The current demand for an apology from Bill Clinton arises out of new assumptions. But #MeToo is a product of our times, and the impeachment happened 20 years ago. A great deal has changed, and it doesn’t make much sense to try to understand Clinton’s behavior from within our present context. But more importantly, I don’t think Clinton did anything he should apologize for, least of all to Monica Lewinsky. If anything, she should apologize to him. She is the one who behaved badly, and her misbehavior caused his distress.
People will say, How very unfeminist – blaming poor little Monica! Not at all.
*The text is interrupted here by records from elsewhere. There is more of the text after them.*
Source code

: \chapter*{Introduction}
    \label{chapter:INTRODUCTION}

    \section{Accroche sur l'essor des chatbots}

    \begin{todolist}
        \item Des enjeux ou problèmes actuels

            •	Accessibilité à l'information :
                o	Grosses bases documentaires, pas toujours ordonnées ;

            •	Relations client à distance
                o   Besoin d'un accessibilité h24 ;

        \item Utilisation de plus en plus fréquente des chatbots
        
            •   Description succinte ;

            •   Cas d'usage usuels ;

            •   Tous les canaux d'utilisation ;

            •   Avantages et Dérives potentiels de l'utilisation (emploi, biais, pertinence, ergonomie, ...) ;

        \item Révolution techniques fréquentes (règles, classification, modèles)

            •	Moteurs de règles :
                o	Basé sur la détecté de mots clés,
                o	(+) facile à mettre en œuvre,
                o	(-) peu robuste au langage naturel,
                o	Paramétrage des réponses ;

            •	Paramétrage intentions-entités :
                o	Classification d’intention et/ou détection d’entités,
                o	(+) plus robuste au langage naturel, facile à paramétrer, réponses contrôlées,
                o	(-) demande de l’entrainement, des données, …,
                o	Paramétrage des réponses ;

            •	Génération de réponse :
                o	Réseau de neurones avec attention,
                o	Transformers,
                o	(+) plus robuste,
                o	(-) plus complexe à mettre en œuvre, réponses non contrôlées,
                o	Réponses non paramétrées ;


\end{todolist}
Lewinsky was at the time about 22 – young, but legally of age to take responsibility for her actions. By all accounts, she was the instigator: she was on the rope line, she brought the pizza, she sent the book, she proffered the slightly-used cigar. She knew what she wanted and she went after it. Yes, his acquiescence is not noble and displayed bad judgment, but she started it and must be held responsible for whatever happened thereafter. And if every time we made a bad decision we suffered the equivalent of impeachment – well, the world would be a nastier place than it currently is. And if women don’t have to take responsibility for their decisions, they remain children.
Clinton made a few bad, but not unreasonable, assumptions, the worst being that no one would ever find out. Monica was crazy about him, and politically liberal – she would never betray him. Hillary would never find out. So what was wrong with a little not-quite-sex in an alcove off the Oval? But there was one fault in his reasoning – he didn’t understand the mind of the 22-year-old girl.
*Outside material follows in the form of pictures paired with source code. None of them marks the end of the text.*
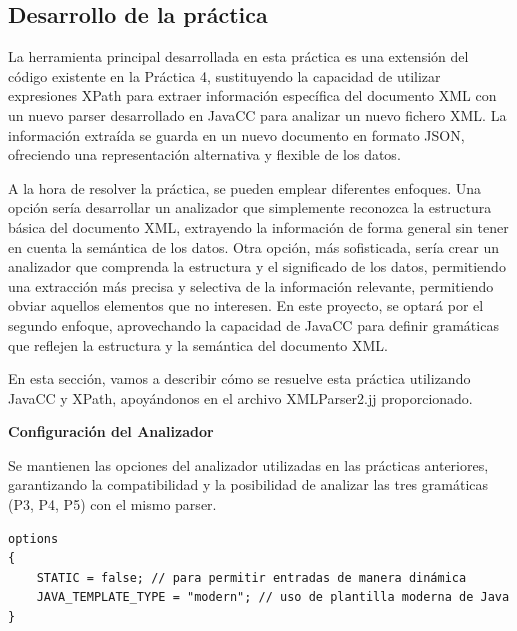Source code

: 
\subsection{Desarrollo de la práctica}

\noindent La herramienta principal desarrollada en esta práctica es una extensión del código existente en la Práctica 4, sustituyendo la capacidad de utilizar expresiones XPath para extraer información específica del documento XML con un nuevo parser desarrollado en JavaCC para analizar un nuevo fichero XML. La información extraída se guarda en un nuevo documento en formato JSON, ofreciendo una representación alternativa y flexible de los datos.

A la hora de resolver la práctica, se pueden emplear diferentes enfoques. Una opción sería desarrollar un analizador que simplemente reconozca la estructura básica del documento XML, extrayendo la información de forma general sin tener en cuenta la semántica de los datos. Otra opción, más sofisticada, sería crear un analizador que comprenda la estructura y el significado de los datos, permitiendo una extracción más precisa y selectiva de la información relevante, permitiendo obviar aquellos elementos que no interesen. En este proyecto, se optará por el segundo enfoque, aprovechando la capacidad de JavaCC para definir gramáticas que reflejen la estructura y la semántica del documento XML.

En esta sección, vamos a describir cómo se resuelve esta práctica utilizando JavaCC y XPath, apoyándonos en el archivo XMLParser2.jj proporcionado.

\phantom{text}

\noindent \textbf{Configuración del Analizador}

\phantom{text}

Se mantienen las opciones del analizador utilizadas en las prácticas anteriores, garantizando la compatibilidad y la posibilidad de analizar las tres gramáticas (P3, P4, P5) con el mismo parser.

\lstset{inputencoding=utf8/latin1}
\begin{lstlisting}
options
{
    STATIC = false; // para permitir entradas de manera dinámica
    JAVA_TEMPLATE_TYPE = "modern"; // uso de plantilla moderna de Java
}
\end{lstlisting}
Her predicament was this: she had to confide in someone – the affair was just too juicy, too exciting – but who? Her contemporaries, she correctly surmised, were blabbermouths – they couldn’t keep a secret, not one like this. Her mother? Well, although Monica and her mother had a good relationship, there are limits: you cannot use the words “blow job” in a sentence to your mother the subject of which is “I”. But another wise older woman would be perfect!
On the White House staff, Betsey Wright had the unenviable job of heading off “bimbo eruptions.” She worried about the president’s proclivities and tried to forestall disasters. She saw Lewinsky as trouble waiting to happen, and determined to head it off. So she removed Lewinsky from her White House intern position, and placed her in the Pentagon. It seemed like the right, indeed, the essential, move.
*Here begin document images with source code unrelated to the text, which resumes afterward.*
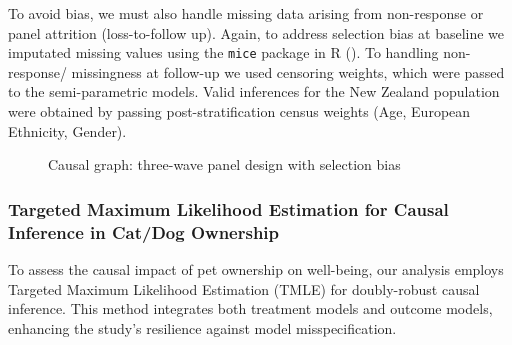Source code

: \documentclass[
  singlecolumn,
  9pt]{article}
\begin{document}
To avoid bias, we must also handle missing data arising from
non-response or panel attrition (loss-to-follow up). Again, to address
selection bias at baseline we imputated missing values using the
\texttt{mice} package in R (). To handling non-response/ missingness at follow-up we used
censoring weights, which were passed to the semi-parametric models.
Valid inferences for the New Zealand population were obtained by passing
post-stratification census weights (Age, European Ethnicity, Gender).

\newpage{}

\begin{figure}


\caption{\label{fig-outcomewide-dag}Causal graph: three-wave panel
design with selection bias}

\end{figure}%

\newpage{}

\subsubsection{Targeted Maximum Likelihood Estimation for Causal
Inference in Cat/Dog
Ownership}\label{targeted-maximum-likelihood-estimation-for-causal-inference-in-catdog-ownership}

To assess the causal impact of pet ownership on well-being, our analysis
employs Targeted Maximum Likelihood Estimation (TMLE) for doubly-robust
causal inference. This method integrates both treatment models and
outcome models, enhancing the study's resilience against model
misspecification.
\end{document}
Wright’s decision is turns Monicagate into a Greek myth, the kind where the hero receives a prophecy (say, he will kill his father and marry his mother), so he leaves home and goes far away, sure he has thwarted fate. But you cannot thwart fate. Oedipus couldn’t, and neither could Betsey Wright.
Next door to Monica’s new Pentagon office was Linda Tripp – the very sort of nice, wise, older woman Monica craved as a confidante. Tripp, of course, was something very different, and she and her buddy Lucianne Goldberg cooked up a plot (one important piece of which was getting Lewinsky to save the midnight blue, semen-stained cocktail dress). Tripp and Goldberg were the troublemakers; they acted out of malice and with little concern for the damage they might do. They must bear the blame for much of what happened. They owe a lot of people an apology.
Monica had no idea of their machinations. But it was her decision to trust Linda Tripp that set a national disaster in motion. Her pursuit of the President and her choice of Tripp as confidante were the causes. Monica made both of those decisions, so she is to bear a good share of the blame for what followed. She should apologize to Clinton, not vice versa.
And one more person needs to apologize to all of us, and has not: Ken Starr, for savaging the Constitution in many ways: not the least, holding both Lewinsky and her mother separately incommunicado for many hours, denying them their right to an attorney; and for forcing us, the taxpayers, to underwrite his lengthy sashay into politically motivated pornography. Starr, not Clinton, was the major violator of women in this narrative. Feminists have let him off easy.